Quote exactly the lines from the start of the entries to the one with "D'autre part, les", both ends included.

[[ Data supplied, beginning ]]

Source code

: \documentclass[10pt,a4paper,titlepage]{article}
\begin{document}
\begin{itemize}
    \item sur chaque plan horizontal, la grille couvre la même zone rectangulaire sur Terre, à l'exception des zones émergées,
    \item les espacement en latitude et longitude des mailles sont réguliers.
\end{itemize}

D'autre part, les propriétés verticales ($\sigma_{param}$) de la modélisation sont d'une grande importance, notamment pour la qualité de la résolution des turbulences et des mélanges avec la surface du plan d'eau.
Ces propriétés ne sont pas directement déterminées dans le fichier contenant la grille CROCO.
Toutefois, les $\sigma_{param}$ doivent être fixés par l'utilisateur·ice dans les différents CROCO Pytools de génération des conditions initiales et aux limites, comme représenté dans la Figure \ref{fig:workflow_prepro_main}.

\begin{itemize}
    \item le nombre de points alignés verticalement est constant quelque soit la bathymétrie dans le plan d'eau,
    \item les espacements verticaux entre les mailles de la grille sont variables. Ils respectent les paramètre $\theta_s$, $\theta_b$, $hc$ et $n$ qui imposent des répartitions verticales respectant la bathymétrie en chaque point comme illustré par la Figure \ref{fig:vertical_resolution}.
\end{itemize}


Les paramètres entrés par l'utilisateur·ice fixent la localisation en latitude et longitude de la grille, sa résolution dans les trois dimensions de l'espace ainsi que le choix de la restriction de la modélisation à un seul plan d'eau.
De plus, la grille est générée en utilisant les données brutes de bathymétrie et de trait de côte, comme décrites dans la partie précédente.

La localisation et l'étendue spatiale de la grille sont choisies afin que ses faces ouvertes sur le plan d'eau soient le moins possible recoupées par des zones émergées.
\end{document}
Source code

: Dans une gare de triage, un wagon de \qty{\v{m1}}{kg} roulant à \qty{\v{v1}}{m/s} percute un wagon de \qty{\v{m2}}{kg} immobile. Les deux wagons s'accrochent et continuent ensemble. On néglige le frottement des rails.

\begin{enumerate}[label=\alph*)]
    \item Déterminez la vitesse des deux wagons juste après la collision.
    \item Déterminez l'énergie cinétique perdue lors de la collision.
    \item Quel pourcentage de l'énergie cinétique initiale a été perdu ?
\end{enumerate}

[[ Data supplied, end ]]

Completed exercise
Source code

: \documentclass[10pt,a4paper,titlepage]{article}
\begin{document}
\begin{itemize}
    \item sur chaque plan horizontal, la grille couvre la même zone rectangulaire sur Terre, à l'exception des zones émergées,
    \item les espacement en latitude et longitude des mailles sont réguliers.
\end{itemize}

D'autre part, les propriétés verticales ($\sigma_{param}$) de la modélisation sont d'une grande importance, notamment pour la qualité de la résolution des turbulences et des mélanges avec la surface du plan d'eau.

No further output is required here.